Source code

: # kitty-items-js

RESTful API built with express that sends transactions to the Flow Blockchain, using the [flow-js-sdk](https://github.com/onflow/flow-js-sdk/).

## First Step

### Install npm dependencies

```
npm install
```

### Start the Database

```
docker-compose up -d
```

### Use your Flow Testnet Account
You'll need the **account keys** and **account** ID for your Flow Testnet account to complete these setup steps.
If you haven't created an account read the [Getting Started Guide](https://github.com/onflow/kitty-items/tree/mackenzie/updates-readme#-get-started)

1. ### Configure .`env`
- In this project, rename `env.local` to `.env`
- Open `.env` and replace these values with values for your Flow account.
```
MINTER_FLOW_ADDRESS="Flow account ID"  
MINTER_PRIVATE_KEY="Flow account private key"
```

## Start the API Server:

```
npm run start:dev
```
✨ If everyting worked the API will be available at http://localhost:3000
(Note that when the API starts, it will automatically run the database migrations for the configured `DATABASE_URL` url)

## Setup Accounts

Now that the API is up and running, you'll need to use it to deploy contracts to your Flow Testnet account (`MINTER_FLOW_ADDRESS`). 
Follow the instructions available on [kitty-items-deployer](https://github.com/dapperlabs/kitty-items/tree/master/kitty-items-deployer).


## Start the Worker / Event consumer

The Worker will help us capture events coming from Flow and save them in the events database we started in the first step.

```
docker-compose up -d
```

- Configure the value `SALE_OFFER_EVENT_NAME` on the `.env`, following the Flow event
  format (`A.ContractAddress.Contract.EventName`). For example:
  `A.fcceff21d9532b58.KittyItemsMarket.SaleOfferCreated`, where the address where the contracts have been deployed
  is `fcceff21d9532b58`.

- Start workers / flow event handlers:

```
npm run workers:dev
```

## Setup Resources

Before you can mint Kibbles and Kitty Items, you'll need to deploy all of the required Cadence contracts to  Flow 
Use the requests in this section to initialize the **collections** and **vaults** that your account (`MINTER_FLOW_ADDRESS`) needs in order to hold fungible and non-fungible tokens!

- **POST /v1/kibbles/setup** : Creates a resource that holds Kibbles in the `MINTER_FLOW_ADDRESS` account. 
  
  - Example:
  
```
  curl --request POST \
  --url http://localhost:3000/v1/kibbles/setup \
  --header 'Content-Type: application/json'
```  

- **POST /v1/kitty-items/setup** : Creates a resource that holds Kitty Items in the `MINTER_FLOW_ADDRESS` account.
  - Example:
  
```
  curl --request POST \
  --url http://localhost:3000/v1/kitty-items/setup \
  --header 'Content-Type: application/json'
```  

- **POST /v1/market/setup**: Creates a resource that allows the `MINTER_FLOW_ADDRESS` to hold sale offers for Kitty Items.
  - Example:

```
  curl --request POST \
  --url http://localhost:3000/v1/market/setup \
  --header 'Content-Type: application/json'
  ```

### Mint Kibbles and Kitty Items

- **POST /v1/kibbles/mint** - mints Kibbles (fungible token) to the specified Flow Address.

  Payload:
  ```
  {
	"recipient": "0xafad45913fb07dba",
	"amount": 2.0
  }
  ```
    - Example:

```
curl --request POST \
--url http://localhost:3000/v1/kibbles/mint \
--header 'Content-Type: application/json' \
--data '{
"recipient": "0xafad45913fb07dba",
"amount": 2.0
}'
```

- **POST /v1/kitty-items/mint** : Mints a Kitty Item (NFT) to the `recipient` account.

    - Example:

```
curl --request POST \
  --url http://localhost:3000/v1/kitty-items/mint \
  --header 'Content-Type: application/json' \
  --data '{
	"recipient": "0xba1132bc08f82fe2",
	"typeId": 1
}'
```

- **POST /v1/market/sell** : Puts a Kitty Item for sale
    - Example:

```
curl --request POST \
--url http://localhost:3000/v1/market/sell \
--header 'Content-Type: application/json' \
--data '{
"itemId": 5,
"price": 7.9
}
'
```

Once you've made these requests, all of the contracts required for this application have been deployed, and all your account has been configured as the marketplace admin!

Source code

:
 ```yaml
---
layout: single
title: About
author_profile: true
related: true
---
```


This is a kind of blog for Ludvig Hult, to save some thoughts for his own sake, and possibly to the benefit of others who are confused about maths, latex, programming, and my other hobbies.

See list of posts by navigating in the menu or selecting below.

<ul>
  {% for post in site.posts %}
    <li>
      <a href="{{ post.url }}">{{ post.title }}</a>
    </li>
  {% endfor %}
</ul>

——————

▶ **ACTIVITY**
Copy all data exactly, start to finish.

▶ **FINAL ANSWER**
Source code

: # kitty-items-js

RESTful API built with express that sends transactions to the Flow Blockchain, using the [flow-js-sdk](https://github.com/onflow/flow-js-sdk/).

## First Step

### Install npm dependencies

```
npm install
```

### Start the Database

```
docker-compose up -d
```

### Use your Flow Testnet Account
You'll need the **account keys** and **account** ID for your Flow Testnet account to complete these setup steps.
If you haven't created an account read the [Getting Started Guide](https://github.com/onflow/kitty-items/tree/mackenzie/updates-readme#-get-started)

1. ### Configure .`env`
- In this project, rename `env.local` to `.env`
- Open `.env` and replace these values with values for your Flow account.
```
MINTER_FLOW_ADDRESS="Flow account ID"  
MINTER_PRIVATE_KEY="Flow account private key"
```

## Start the API Server:

```
npm run start:dev
```
✨ If everyting worked the API will be available at http://localhost:3000
(Note that when the API starts, it will automatically run the database migrations for the configured `DATABASE_URL` url)

## Setup Accounts

Now that the API is up and running, you'll need to use it to deploy contracts to your Flow Testnet account (`MINTER_FLOW_ADDRESS`). 
Follow the instructions available on [kitty-items-deployer](https://github.com/dapperlabs/kitty-items/tree/master/kitty-items-deployer).


## Start the Worker / Event consumer

The Worker will help us capture events coming from Flow and save them in the events database we started in the first step.

```
docker-compose up -d
```

- Configure the value `SALE_OFFER_EVENT_NAME` on the `.env`, following the Flow event
  format (`A.ContractAddress.Contract.EventName`). For example:
  `A.fcceff21d9532b58.KittyItemsMarket.SaleOfferCreated`, where the address where the contracts have been deployed
  is `fcceff21d9532b58`.

- Start workers / flow event handlers:

```
npm run workers:dev
```

## Setup Resources

Before you can mint Kibbles and Kitty Items, you'll need to deploy all of the required Cadence contracts to  Flow 
Use the requests in this section to initialize the **collections** and **vaults** that your account (`MINTER_FLOW_ADDRESS`) needs in order to hold fungible and non-fungible tokens!

- **POST /v1/kibbles/setup** : Creates a resource that holds Kibbles in the `MINTER_FLOW_ADDRESS` account. 
  
  - Example:
  
```
  curl --request POST \
  --url http://localhost:3000/v1/kibbles/setup \
  --header 'Content-Type: application/json'
```  

- **POST /v1/kitty-items/setup** : Creates a resource that holds Kitty Items in the `MINTER_FLOW_ADDRESS` account.
  - Example:
  
```
  curl --request POST \
  --url http://localhost:3000/v1/kitty-items/setup \
  --header 'Content-Type: application/json'
```  

- **POST /v1/market/setup**: Creates a resource that allows the `MINTER_FLOW_ADDRESS` to hold sale offers for Kitty Items.
  - Example:

```
  curl --request POST \
  --url http://localhost:3000/v1/market/setup \
  --header 'Content-Type: application/json'
  ```

### Mint Kibbles and Kitty Items

- **POST /v1/kibbles/mint** - mints Kibbles (fungible token) to the specified Flow Address.

  Payload:
  ```
  {
	"recipient": "0xafad45913fb07dba",
	"amount": 2.0
  }
  ```
    - Example:

```
curl --request POST \
--url http://localhost:3000/v1/kibbles/mint \
--header 'Content-Type: application/json' \
--data '{
"recipient": "0xafad45913fb07dba",
"amount": 2.0
}'
```

- **POST /v1/kitty-items/mint** : Mints a Kitty Item (NFT) to the `recipient` account.

    - Example:

```
curl --request POST \
  --url http://localhost:3000/v1/kitty-items/mint \
  --header 'Content-Type: application/json' \
  --data '{
	"recipient": "0xba1132bc08f82fe2",
	"typeId": 1
}'
```

- **POST /v1/market/sell** : Puts a Kitty Item for sale
    - Example:

```
curl --request POST \
--url http://localhost:3000/v1/market/sell \
--header 'Content-Type: application/json' \
--data '{
"itemId": 5,
"price": 7.9
}
'
```

Once you've made these requests, all of the contracts required for this application have been deployed, and all your account has been configured as the marketplace admin!

Source code

:
 ```yaml
---
layout: single
title: About
author_profile: true
related: true
---
```


This is a kind of blog for Ludvig Hult, to save some thoughts for his own sake, and possibly to the benefit of others who are confused about maths, latex, programming, and my other hobbies.

See list of posts by navigating in the menu or selecting below.

<ul>
  {% for post in site.posts %}
    <li>
      <a href="{{ post.url }}">{{ post.title }}</a>
    </li>
  {% endfor %}
</ul>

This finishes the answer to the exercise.